Today’s adventure occurred at the pool. We all know I have issues with swimming in
Russia, mainly because it’s such a pain in the ass. Between the completely unnecessary ‘doctor
exam’ (it’s laughable because the ‘doctor’ looks at your feet for twenty
seconds then gives you a slip of paper that says your healthy, no mold or warts
protruding from your skin) there’s the fact that you need plastic covers for
your shoes, then you have to check your coat, you know, because lockers can’t
really be used for storage, that’s just a crazy notion, and the list goes
on. I was already having a stressful day
due to the fact of working with other people’s offspring. Plus, I miscounted how much money I had and I
was five rubles short, so I had to trek back out into the snow to get some more
cash. After returning and finally
getting into the locker room, I was surprised to find yet another woman inside
watching everyone. Was this a new
security guard? If so, why? I didn’t care, all I wanted to do was swim.
After quickly undressing and putting on my swimming suit,
she came over to tell me something. I
really didn’t understand what she was saying, something about shower. I said yes, naturally I will shower before I
get in the pool…(seriously, who thought of that as a rule? You have to get wet before you get wet? Does shower
water somehow create a barrier from the evil swimming pool water?) and then she kept repeating it. Yes, because I clearly understood the first
time. A girl came in to assist me by
saying that I had to shower before
putting on my swimming suit. Seriously? In what universe does that make sense? Get wet, put on swimming suit, shower again
and then get in pool. No.
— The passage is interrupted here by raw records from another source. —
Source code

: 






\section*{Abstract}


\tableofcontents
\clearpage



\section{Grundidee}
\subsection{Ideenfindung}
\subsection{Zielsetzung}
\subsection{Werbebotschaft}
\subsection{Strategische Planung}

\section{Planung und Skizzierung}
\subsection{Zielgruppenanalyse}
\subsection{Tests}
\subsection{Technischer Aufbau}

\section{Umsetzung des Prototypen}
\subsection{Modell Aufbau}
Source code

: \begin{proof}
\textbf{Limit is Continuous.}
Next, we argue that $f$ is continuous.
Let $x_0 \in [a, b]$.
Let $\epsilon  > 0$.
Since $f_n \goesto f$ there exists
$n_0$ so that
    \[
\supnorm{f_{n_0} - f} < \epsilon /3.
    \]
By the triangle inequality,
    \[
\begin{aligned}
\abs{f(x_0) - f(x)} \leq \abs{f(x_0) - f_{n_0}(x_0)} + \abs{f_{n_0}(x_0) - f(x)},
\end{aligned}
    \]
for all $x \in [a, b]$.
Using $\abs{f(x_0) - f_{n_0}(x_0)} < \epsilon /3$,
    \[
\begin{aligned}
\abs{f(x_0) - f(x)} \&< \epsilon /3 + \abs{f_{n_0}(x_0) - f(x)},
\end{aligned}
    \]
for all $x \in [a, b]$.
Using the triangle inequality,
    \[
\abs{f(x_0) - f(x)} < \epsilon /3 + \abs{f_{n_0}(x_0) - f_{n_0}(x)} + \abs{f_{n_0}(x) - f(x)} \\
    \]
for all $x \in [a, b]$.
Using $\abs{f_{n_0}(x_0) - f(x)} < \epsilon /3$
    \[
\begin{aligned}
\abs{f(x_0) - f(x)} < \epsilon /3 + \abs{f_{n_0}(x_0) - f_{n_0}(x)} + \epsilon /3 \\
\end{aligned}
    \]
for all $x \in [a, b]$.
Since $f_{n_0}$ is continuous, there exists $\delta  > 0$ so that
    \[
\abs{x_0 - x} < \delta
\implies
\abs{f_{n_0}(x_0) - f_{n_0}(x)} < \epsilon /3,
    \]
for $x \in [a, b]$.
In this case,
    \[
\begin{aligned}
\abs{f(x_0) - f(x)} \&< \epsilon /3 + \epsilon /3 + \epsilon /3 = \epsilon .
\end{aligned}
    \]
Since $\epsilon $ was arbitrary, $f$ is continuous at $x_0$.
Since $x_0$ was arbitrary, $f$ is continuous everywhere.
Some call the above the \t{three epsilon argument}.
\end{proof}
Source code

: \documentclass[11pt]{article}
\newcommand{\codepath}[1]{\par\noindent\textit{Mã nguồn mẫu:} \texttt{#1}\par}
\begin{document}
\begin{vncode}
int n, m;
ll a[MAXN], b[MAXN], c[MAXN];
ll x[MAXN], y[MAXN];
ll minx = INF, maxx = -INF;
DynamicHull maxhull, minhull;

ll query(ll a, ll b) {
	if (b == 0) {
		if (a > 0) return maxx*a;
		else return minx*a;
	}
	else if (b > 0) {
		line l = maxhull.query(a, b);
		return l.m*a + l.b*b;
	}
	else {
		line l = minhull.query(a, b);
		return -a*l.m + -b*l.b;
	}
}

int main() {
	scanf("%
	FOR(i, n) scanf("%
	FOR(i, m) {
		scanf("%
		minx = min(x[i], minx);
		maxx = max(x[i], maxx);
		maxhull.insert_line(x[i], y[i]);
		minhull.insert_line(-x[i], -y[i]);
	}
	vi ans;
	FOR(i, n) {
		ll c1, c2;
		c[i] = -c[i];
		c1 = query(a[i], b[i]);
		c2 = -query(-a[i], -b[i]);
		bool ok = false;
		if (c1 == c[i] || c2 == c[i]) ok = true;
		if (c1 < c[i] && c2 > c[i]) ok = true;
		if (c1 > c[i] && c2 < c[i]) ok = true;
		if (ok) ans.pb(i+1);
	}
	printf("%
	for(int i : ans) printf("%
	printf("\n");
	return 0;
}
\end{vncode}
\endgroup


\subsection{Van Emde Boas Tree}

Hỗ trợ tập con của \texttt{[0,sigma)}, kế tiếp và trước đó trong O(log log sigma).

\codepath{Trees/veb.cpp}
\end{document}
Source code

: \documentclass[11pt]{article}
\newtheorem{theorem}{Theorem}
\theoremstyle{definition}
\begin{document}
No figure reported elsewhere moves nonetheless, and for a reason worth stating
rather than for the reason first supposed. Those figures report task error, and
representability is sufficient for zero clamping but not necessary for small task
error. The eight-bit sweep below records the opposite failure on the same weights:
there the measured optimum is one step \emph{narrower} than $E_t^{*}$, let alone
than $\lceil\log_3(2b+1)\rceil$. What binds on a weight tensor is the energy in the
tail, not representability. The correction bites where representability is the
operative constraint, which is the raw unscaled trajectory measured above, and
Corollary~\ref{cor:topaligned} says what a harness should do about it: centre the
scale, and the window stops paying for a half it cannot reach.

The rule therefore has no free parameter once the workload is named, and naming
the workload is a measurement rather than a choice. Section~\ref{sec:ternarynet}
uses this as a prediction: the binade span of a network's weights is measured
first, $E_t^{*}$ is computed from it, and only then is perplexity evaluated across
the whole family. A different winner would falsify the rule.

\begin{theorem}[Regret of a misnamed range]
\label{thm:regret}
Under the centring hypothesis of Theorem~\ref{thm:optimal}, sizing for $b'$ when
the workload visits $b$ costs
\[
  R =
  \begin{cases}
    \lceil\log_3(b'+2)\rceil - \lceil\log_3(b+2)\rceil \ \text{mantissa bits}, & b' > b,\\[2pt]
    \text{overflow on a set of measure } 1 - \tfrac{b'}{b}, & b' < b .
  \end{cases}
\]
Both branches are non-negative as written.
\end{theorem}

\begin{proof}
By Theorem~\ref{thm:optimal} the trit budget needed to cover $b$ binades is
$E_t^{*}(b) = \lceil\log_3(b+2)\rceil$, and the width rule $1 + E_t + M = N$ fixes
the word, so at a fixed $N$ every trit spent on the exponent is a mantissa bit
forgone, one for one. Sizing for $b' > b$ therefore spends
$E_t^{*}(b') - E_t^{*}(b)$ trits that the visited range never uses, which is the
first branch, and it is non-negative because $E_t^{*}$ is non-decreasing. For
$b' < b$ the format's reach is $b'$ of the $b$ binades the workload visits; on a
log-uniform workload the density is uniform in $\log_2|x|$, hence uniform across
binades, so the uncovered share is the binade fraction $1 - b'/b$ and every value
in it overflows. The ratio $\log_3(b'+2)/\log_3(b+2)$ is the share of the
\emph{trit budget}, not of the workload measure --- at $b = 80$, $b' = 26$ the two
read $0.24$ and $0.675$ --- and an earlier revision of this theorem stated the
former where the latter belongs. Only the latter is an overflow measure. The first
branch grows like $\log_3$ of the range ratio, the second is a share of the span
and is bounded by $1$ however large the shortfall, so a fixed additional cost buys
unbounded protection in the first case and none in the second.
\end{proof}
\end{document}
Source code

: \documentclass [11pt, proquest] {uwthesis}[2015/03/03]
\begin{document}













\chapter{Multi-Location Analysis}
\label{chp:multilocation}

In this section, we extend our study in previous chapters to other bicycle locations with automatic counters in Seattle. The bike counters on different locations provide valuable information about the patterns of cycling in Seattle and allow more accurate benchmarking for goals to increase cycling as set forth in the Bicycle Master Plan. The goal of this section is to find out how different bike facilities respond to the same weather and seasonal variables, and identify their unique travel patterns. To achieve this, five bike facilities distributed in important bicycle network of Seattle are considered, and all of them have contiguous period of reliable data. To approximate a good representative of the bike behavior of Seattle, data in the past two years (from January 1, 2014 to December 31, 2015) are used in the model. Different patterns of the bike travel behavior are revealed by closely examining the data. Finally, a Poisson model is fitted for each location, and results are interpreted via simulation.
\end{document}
Hell no.
It’s enough that I have to shower and undress in front of a room of old
ladies; I’m not going to parade naked for no reason. I laughed because I couldn’t control myself,
and this made my new friend laugh. I
proceeded to ignore the old grump and go into the shower. My bad.
No flip-flops. Okay, this was my
mistake, but it’s never really been an issue before. Today you would have thought that I walked in
with an AK-47. Hey people, I have my
magic piece of paper that says I’m healthy.
Relax.
I was instantly happy when I dove into the water. My muscles began to relax as I began my
laps. However my twenty second euphoria
was obliterated by a babushka swimming straight towards me. Yes, she has goggles; yes the point of
goggles is to see underwater but apparently using glasses to see and avoid
underwater collisions requires different training. So because I couldn’t get out of the way fast
enough, even she was clearly in error gave her a reason to yell at me. Deep breath.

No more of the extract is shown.